In the 2019-20 season, Tao will be presented in recital by Carnegie Hall, performing works by David Lang, Bach, Julia Wolfe, Jason Eckhardt, Carter, Rachmaninoff, and Schumann. He will also make his debut in recital at Walt Disney Hall, where the LA Phil will present him in works by Copland and Frederic Rzewski. Following his debut at Blossom, The Cleveland Orchestra will present Tao in Severance Hall in a special program featuring music by Mary Lou Williams and Ligeti, and improvisation alongside pianist Aaron Diehl. Concerto highlights in the upcoming season include performances of his own work for piano & orchestra, The Oneiroi in New York, with the Seattle Symphony, as well as performances with the Baltimore, Charlotte, and Pacific Symphonies. He will also perform The Oneiroi alongside Galina Ustvolskaya’s Piano Concerto with the Phoenix Symphony. In March 2020, Tao's piece Everything Must Go will receive its European premiere with the Antwerp Symphony Orchestra and conductor Edo de Waart.
In addition to concert halls, he will also tour to college campuses, including the University of Notre Dame, UC Berkeley, Humboldt State University, Oregon State University, and Princeton University. Tao’s acclaimed evening-length collaboration with choreographer Caleb Teicher, More Forever, will be presented by Celebrity Series of Boston, and will make its west coast premiere at Segerstrom Hall in Orange County, CA. His ongoing electroacoustic collaboration with improviser and vocalist Charmaine Lee continues with an opening-night performance at the 2019 Resonant Bodies Festival in New York. In the spring, Tao will tour with the JCT Trio — his ensemble with violinist Stefan Jackiw and cellist Jay Campbell — to Massachusetts, Washington D.C., Ohio, Texas, and New Mexico. He will also celebrate Stephen Sondheim’s 90th birthday at the 92Y with Anthony de Mare, premiering a new two-piano take on “Move On,” from Sunday in the Park with George.

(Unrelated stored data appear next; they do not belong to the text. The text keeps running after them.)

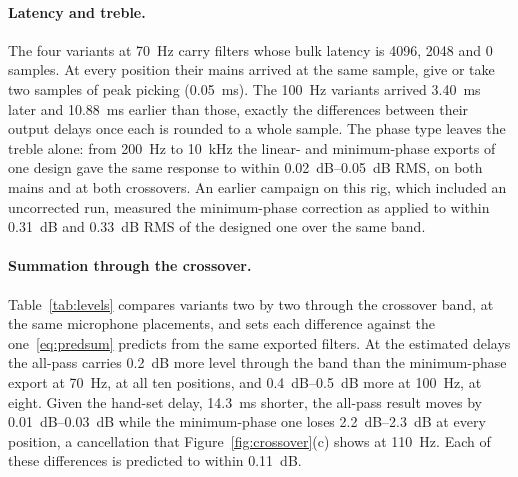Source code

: \documentclass[10pt,a4paper]{article}
\begin{document}
\paragraph{Latency and treble.} The four variants at \SI{70}{\hertz} carry filters whose bulk latency is 4096, 2048 and 0 samples. At every position their mains arrived at the same sample, give or take two samples of peak picking (\SI{0.05}{\milli\second}). The \SI{100}{\hertz} variants arrived \SI{3.40}{\milli\second} later and \SI{10.88}{\milli\second} earlier than those, exactly the differences between their output delays once each is rounded to a whole sample. The phase type leaves the treble alone: from \SI{200}{\hertz} to \SI{10}{\kilo\hertz} the linear- and minimum-phase exports of one design gave the same response to within \SIrange{0.02}{0.05}{\dB} RMS, on both mains and at both crossovers. An earlier campaign on this rig, which included an uncorrected run, measured the minimum-phase correction as applied to within \SI{0.31}{\dB} and \SI{0.33}{\dB} RMS of the designed one over the same band.

\paragraph{Summation through the crossover.} Table~\ref{tab:levels} compares variants two by two through the crossover band, at the same microphone placements, and sets each difference against the one~\eqref{eq:predsum} predicts from the same exported filters. At the estimated delays the all-pass carries \SI{0.2}{\dB} more level through the band than the minimum-phase export at \SI{70}{\hertz}, at all ten positions, and \SIrange{0.4}{0.5}{\dB} more at \SI{100}{\hertz}, at eight. Given the hand-set delay, \SI{14.3}{\milli\second} shorter, the all-pass result moves by \SIrange{0.01}{0.03}{\dB} while the minimum-phase one loses \SIrange{2.2}{2.3}{\dB} at every position, a cancellation that Figure~\ref{fig:crossover}(c) shows at \SI{110}{\hertz}. Each of these differences is predicted to within \SI{0.11}{\dB}.
\end{document}
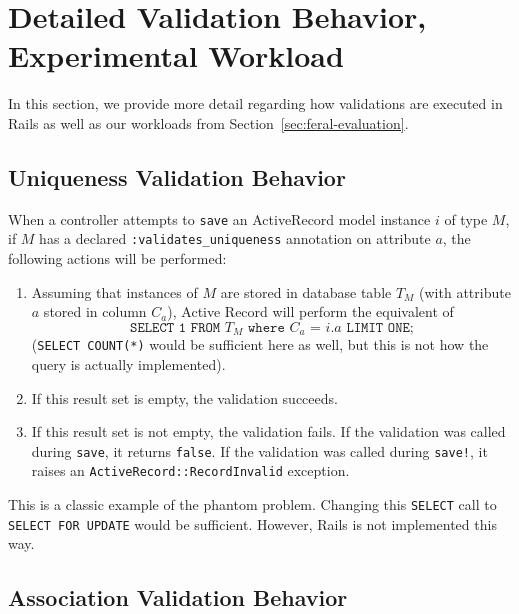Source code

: \section{Detailed Validation Behavior, Experimental Workload}
\label{sec:feral-details}

In this section, we provide more detail regarding how validations are
executed in Rails as well as our workloads from Section~\ref{sec:feral-evaluation}.

\subsection{Uniqueness Validation Behavior}
\label{sec:appendix-uniqueness-behavior}

When a controller attempts to \texttt{save} an ActiveRecord model instance $i$ of type $M$, if $M$ has a declared \texttt{:validates\_uniqueness} annotation on attribute $a$, the following actions will be performed:

\begin{enumerate} 
\small

\item Assuming that instances of $M$ are stored in database table $T_M$ (with attribute $a$ stored in column $C_a$), Active Record will perform the equivalent of $$\texttt{SELECT 1 FROM $T_M$ where $C_a$ = $i.a$ LIMIT ONE;}$$ (\texttt{SELECT COUNT(*)} would be sufficient here as well, but this is not how the query is actually implemented).

\item If this result set is empty, the validation succeeds.

\item If this result set is not empty, the validation fails. If the validation was called during \texttt{save}, it returns \texttt{false}. If the validation was called during \texttt{save!}, it raises an \texttt{ActiveRecord::RecordInvalid} exception.

\end{enumerate}

This is a classic example of the phantom problem. Changing this \texttt{SELECT} call to \texttt{SELECT FOR UPDATE} would be sufficient. However, Rails is not implemented this way.

\subsection{Association Validation Behavior}
\label{sec:appendix-association-behavior}

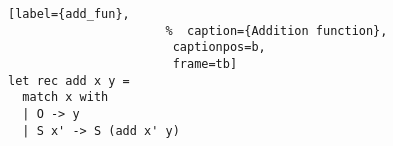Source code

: \begin{figure}[!t]
  \centering
  \begin{minipage}{\columnwidth}
    \begin{lstlisting}[label={add_fun},
                      %  caption={Addition function},
                       captionpos=b,
                       frame=tb]
let rec add x y =
  match x with
  | O -> y
  | S x' -> S (add x' y)
    \end{lstlisting}
  \end{minipage}
\end{figure}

As a curator and producer, Tao presented the UNPLAY Festival in June 2013 at the powerHouse Arena in Brooklyn. The festival, hailed by The New York Times for its “clever organization” and “endlessly engaging” performances, featured Tao with guest artists performing a wide variety of new works. Across three nights encompassing electroacoustic music, performance art, youth ensembles, and much more, UNPLAY explored the fleeting ephemera of the Internet, the notion of canonization in the 21st century, and the role music plays in social activism and critique.

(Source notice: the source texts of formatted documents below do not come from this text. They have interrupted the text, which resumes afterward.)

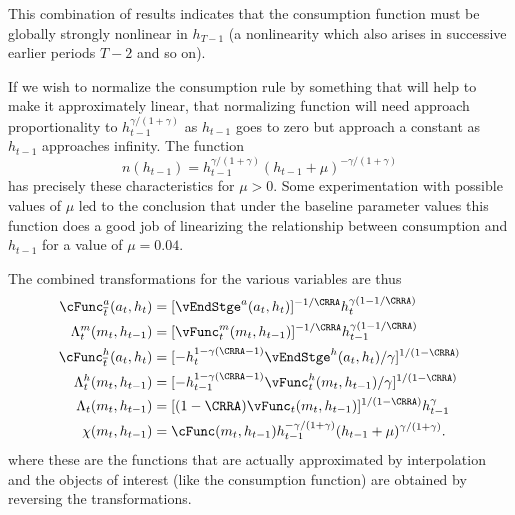 \documentclass[titlepage, headings=optiontotocandhead]{\econtex}
\begin{document}
{  This combination of results indicates that the consumption function
  must be globally strongly nonlinear in $h_{T-1}$ (a nonlinearity which
  also arises in successive earlier periods $T-2$ and so on).

  If we wish to normalize the consumption rule by something that will
  help to make it approximately linear, that normalizing function will
  need approach proportionality to $h_{t-1}^{\gamma/(1+\gamma)}$ as
  $h_{t-1}$ goes to zero but approach a constant as $h_{t-1}$ approaches
  infinity.  The function
  \begin{equation}
    n(h_{t-1}) =
    h_{t-1}^{\gamma/(1+\gamma)}(h_{t-1}+\mu)^{-\gamma/(1+\gamma)}
  \end{equation}
  has precisely these characteristics for $\mu>0$.  Some
  experimentation with possible values of $\mu$ led to the conclusion
  that under the baseline parameter values this function does a good job
  of linearizing the relationship between consumption and $h_{t-1}$ for
  a value of $\mu = 0.04$.

  The combined transformations for the various variables are thus
  \begin{equation}\begin{gathered}\begin{aligned}
        \cFunc_{\overline{t}}^{{a}}({a}_{t},h_{t})        & = [\vEndStge^{{a}}({a}_{t},h_{t})]^{-1/\CRRA} h_{t}^{\gamma(1-1/\CRRA)} \label{eq:vEndstransform} \\
        \Lambda_{t}^{m}({m}_{t},h_{t-1})   & = [{\vFunc}_{t}^{m}({m}_{t},h_{t-1})]^{-1/\CRRA} h_{t-1}^{\gamma(1-1/\CRRA)} \label{eq:vxtransform} \\
        \cFunc_{\overline{t}}^{h}({a}_{t},h_{t})       
        & =                                                  [-h_{t}^{1-\gamma(\CRRA-1)}\vEndStge^{h}({a}_{t},h_{t})/\gamma]^{1/(1-\CRRA)}  \label{eq:vEndhtransform}
        \\      \Lambda_{t}^{h}({m}_{t},h_{t-1})   & = [-h_{t-1}^{1-\gamma(\CRRA-1)}{\vFunc}_{t}^{h}({m}_{t},h_{t-1})/\gamma]^{1/(1-\CRRA)} \label{eq:vhtransform}
        \\      \Lambda_{t}({m}_{t},h_{t-1})       & = [(1-\CRRA)
        {\vFunc}_{t}({m}_{t},h_{t-1})]^{1/(1-\CRRA)} h_{t-1}^{\gamma}\label{eq:vtransform}
        \\  \chi({m}_{t},h_{t-1})       & = \cFunc({m}_{t},h_{t-1})h_{t-1}^{-\gamma/(1+\gamma)}(h_{t-1}+\mu)^{\gamma/(1+\gamma)}.
      \end{aligned}\end{gathered}\end{equation}
  where these are the functions that are actually approximated by
  interpolation and the objects of interest (like the consumption
  function) are obtained by reversing the transformations.

}
\end{document}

A Warner Classics recording artist, Tao’s debut disc Voyages was declared a “spiky debut” by The New Yorker’s Alex Ross. Of the album, NPR wrote: “Tao proves himself to be a musician of deep intellectual and emotional means – as the thoughtful programming on this album…proclaims.” His next album, Pictures, with works by David Lang, Toru Takemitsu, Elliott Carter, Mussorgsky, and Tao himself, was hailed by The New York Times as “a fascinating album [by] a thoughtful artist and dynamic performer…played with enormous imagination, color and command.” His third album, entitled Compassion, will be released in Fall 2019 and will feature works by Julia Wolfe, Frederic Rzewski and Aaron Copland.
Tao was born in Urbana, Illinois, in 1994. He has studied piano with Emilio del Rosario in Chicago and Yoheved Kaplinsky in New York, and composition with Christopher Theofanidis.